Francisca Gomez was cleaning under a seed-sifting table during her shift at wholesale seed distributor Crookham Co. in Caldwell, Idaho, in January 2016 when she was killed. The U.S. Occupational Safety and Health Administration subsequently investigated Crookham and issued “serious” violations to the company because it exposed its employees to the unguarded drive shaft without implementing lockout-tagout procedures, according to documents in Gomez v. Crookham Co., filed in Boise.

OSHA had previously cited Crookham for violating machine guard safety standards and lockout-tagout protocol with its former picking tables, according to documents.

In 2016, the surviving Gomez family filed their complaint and demand for jury trial under nine causes of action: negligent design; failure to warn; strict liability-defective product; strict liability-failure to warn; breach of implied warranty of fitness and/or merchantability; breach of express warranty; strict liability-abnormally dangerous activity; negligence/negligence per se; and wrongful death.

Crookham moved for summary judgment, which was granted in 2017 by a district court on the ground that the claims were barred by the exclusive remedy rule of workers compensation law, and that product liability claims failed because Crookham was not a manufacturer of the picking table for product liability purposes, among other reasons.

On appeal, the state Supreme Court in late 2018 ruled unanimously that the trial court’s determination that exclusive remedy barred the lawsuit: “because the Gomezes were entitled to (and indeed did receive) worker’s compensation benefits for Mrs. Gomez’s death, the Industrial Commission had exclusive jurisdiction over their claim.”

The product liability claim also did not hold as Crookham is not the manufacturer of the picking table, according to the ruling, which also denied that court costs be paid by the company.

Friday’s decision withdrew that of 2018, upholding that the products liability determination claim stands but that the family may have ground to sue if facts support that Crookham “consciously disregarded knowledge of a serious risk to Mrs. Gomez,” documents state.

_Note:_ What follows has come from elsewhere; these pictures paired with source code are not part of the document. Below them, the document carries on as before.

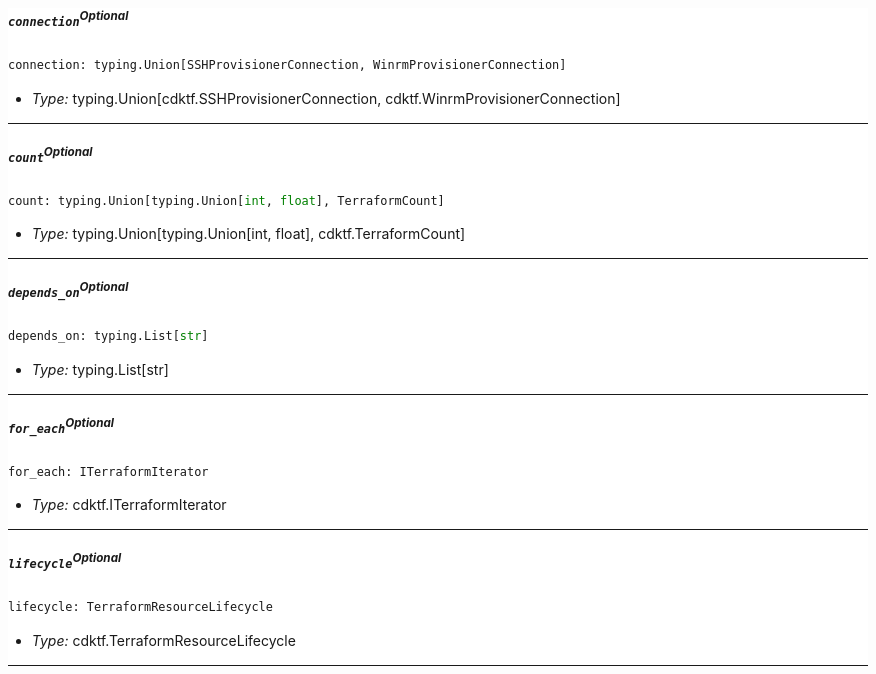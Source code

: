 ##### `connection`<sup>Optional</sup> <a name="connection" id="@cdktf/provider-nomad.dynamicHostVolume.DynamicHostVolume.property.connection"></a>

```python
connection: typing.Union[SSHProvisionerConnection, WinrmProvisionerConnection]
```

- *Type:* typing.Union[cdktf.SSHProvisionerConnection, cdktf.WinrmProvisionerConnection]

---

##### `count`<sup>Optional</sup> <a name="count" id="@cdktf/provider-nomad.dynamicHostVolume.DynamicHostVolume.property.count"></a>

```python
count: typing.Union[typing.Union[int, float], TerraformCount]
```

- *Type:* typing.Union[typing.Union[int, float], cdktf.TerraformCount]

---

##### `depends_on`<sup>Optional</sup> <a name="depends_on" id="@cdktf/provider-nomad.dynamicHostVolume.DynamicHostVolume.property.dependsOn"></a>

```python
depends_on: typing.List[str]
```

- *Type:* typing.List[str]

---

##### `for_each`<sup>Optional</sup> <a name="for_each" id="@cdktf/provider-nomad.dynamicHostVolume.DynamicHostVolume.property.forEach"></a>

```python
for_each: ITerraformIterator
```

- *Type:* cdktf.ITerraformIterator

---

##### `lifecycle`<sup>Optional</sup> <a name="lifecycle" id="@cdktf/provider-nomad.dynamicHostVolume.DynamicHostVolume.property.lifecycle"></a>

```python
lifecycle: TerraformResourceLifecycle
```

- *Type:* cdktf.TerraformResourceLifecycle

---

Three judges concurred with the decision and two judges dissented: “I agree with the Gomezes’ observations, but I do not agree with the Court’s decision to ‘flesh out’ under what circumstances a “consciously disregarded knowledge test” might be satisfied. Simply put, there is no consciously disregarded knowledge test under Idaho Code,” wrote one judge.

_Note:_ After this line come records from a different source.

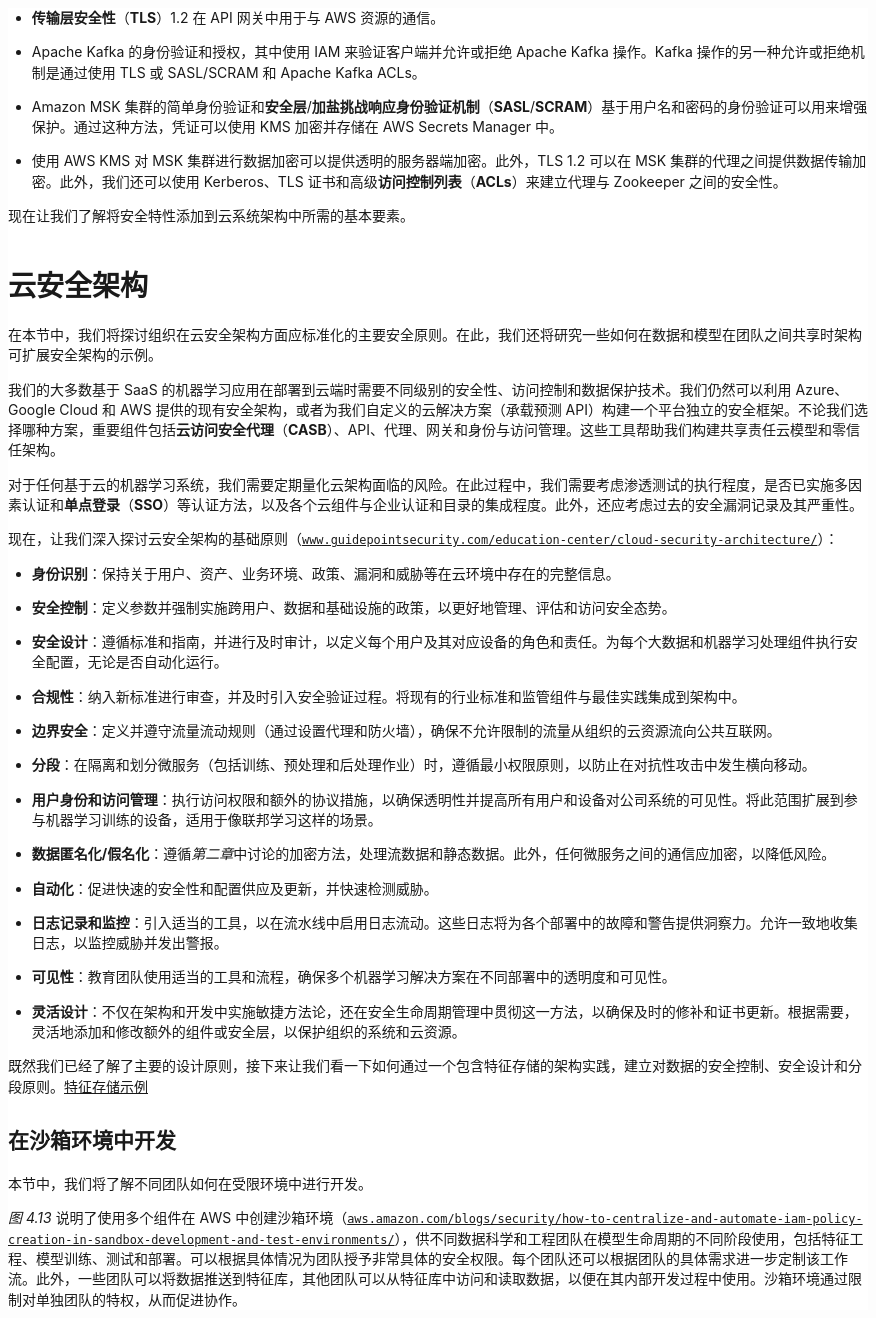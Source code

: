 +   **传输层安全性**（**TLS**）1.2 在 API 网关中用于与 AWS 资源的通信。

+   Apache Kafka 的身份验证和授权，其中使用 IAM 来验证客户端并允许或拒绝 Apache Kafka 操作。Kafka 操作的另一种允许或拒绝机制是通过使用 TLS 或 SASL/SCRAM 和 Apache Kafka ACLs。

+   Amazon MSK 集群的简单身份验证和**安全层**/**加盐挑战响应身份验证机制**（**SASL**/**SCRAM**）基于用户名和密码的身份验证可以用来增强保护。通过这种方法，凭证可以使用 KMS 加密并存储在 AWS Secrets Manager 中。

+   使用 AWS KMS 对 MSK 集群进行数据加密可以提供透明的服务器端加密。此外，TLS 1.2 可以在 MSK 集群的代理之间提供数据传输加密。此外，我们还可以使用 Kerberos、TLS 证书和高级**访问控制列表**（**ACLs**）来建立代理与 Zookeeper 之间的安全性。

现在让我们了解将安全特性添加到云系统架构中所需的基本要素。

# 云安全架构

在本节中，我们将探讨组织在云安全架构方面应标准化的主要安全原则。在此，我们还将研究一些如何在数据和模型在团队之间共享时架构可扩展安全架构的示例。

我们的大多数基于 SaaS 的机器学习应用在部署到云端时需要不同级别的安全性、访问控制和数据保护技术。我们仍然可以利用 Azure、Google Cloud 和 AWS 提供的现有安全架构，或者为我们自定义的云解决方案（承载预测 API）构建一个平台独立的安全框架。不论我们选择哪种方案，重要组件包括**云访问安全代理**（**CASB**）、API、代理、网关和身份与访问管理。这些工具帮助我们构建共享责任云模型和零信任架构。

对于任何基于云的机器学习系统，我们需要定期量化云架构面临的风险。在此过程中，我们需要考虑渗透测试的执行程度，是否已实施多因素认证和**单点登录**（**SSO**）等认证方法，以及各个云组件与企业认证和目录的集成程度。此外，还应考虑过去的安全漏洞记录及其严重性。

现在，让我们深入探讨云安全架构的基础原则（[`www.guidepointsecurity.com/education-center/cloud-security-architecture/`](https://www.guidepointsecurity.com/education-center/cloud-security-architecture/)）：

+   **身份识别**：保持关于用户、资产、业务环境、政策、漏洞和威胁等在云环境中存在的完整信息。

+   **安全控制**：定义参数并强制实施跨用户、数据和基础设施的政策，以更好地管理、评估和访问安全态势。

+   **安全设计**：遵循标准和指南，并进行及时审计，以定义每个用户及其对应设备的角色和责任。为每个大数据和机器学习处理组件执行安全配置，无论是否自动化运行。

+   **合规性**：纳入新标准进行审查，并及时引入安全验证过程。将现有的行业标准和监管组件与最佳实践集成到架构中。

+   **边界安全**：定义并遵守流量流动规则（通过设置代理和防火墙），确保不允许限制的流量从组织的云资源流向公共互联网。

+   **分段**：在隔离和划分微服务（包括训练、预处理和后处理作业）时，遵循最小权限原则，以防止在对抗性攻击中发生横向移动。

+   **用户身份和访问管理**：执行访问权限和额外的协议措施，以确保透明性并提高所有用户和设备对公司系统的可见性。将此范围扩展到参与机器学习训练的设备，适用于像联邦学习这样的场景。

+   **数据匿名化/假名化**：遵循*第二章*中讨论的加密方法，处理流数据和静态数据。此外，任何微服务之间的通信应加密，以降低风险。

+   **自动化**：促进快速的安全性和配置供应及更新，并快速检测威胁。

+   **日志记录和监控**：引入适当的工具，以在流水线中启用日志流动。这些日志将为各个部署中的故障和警告提供洞察力。允许一致地收集日志，以监控威胁并发出警报。

+   **可见性**：教育团队使用适当的工具和流程，确保多个机器学习解决方案在不同部署中的透明度和可见性。

+   **灵活设计**：不仅在架构和开发中实施敏捷方法论，还在安全生命周期管理中贯彻这一方法，以确保及时的修补和证书更新。根据需要，灵活地添加和修改额外的组件或安全层，以保护组织的系统和云资源。

既然我们已经了解了主要的设计原则，接下来让我们看一下如何通过一个包含特征存储的架构实践，建立对数据的安全控制、安全设计和分段原则。[特征存储示例](https://aws.amazon.com/blogs/machine-learning/enable-feature-reuse-across-accounts-and-teams-using-amazon-sagemaker-feature-store/)

## 在沙箱环境中开发

本节中，我们将了解不同团队如何在受限环境中进行开发。

*图 4.13* 说明了使用多个组件在 AWS 中创建沙箱环境（[`aws.amazon.com/blogs/security/how-to-centralize-and-automate-iam-policy-creation-in-sandbox-development-and-test-environments/`](https://aws.amazon.com/blogs/security/how-to-centralize-and-automate-iam-policy-creation-in-sandbox-development-and-test-environments/)），供不同数据科学和工程团队在模型生命周期的不同阶段使用，包括特征工程、模型训练、测试和部署。可以根据具体情况为团队授予非常具体的安全权限。每个团队还可以根据团队的具体需求进一步定制该工作流。此外，一些团队可以将数据推送到特征库，其他团队可以从特征库中访问和读取数据，以便在其内部开发过程中使用。沙箱环境通过限制对单独团队的特权，从而促进协作。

A fifth justice wrote that “I would replace the ‘consciously disregarded knowledge’ test we announced (in previous cases) with a different test. I suggest the adoption of the “substantial certainty” test,” which was put in place in Ohio and orders that a plaintiff proves “knowledge by the employer of the existence of a dangerous process, procedure, instrumentality or condition within its business operation,” among other factors.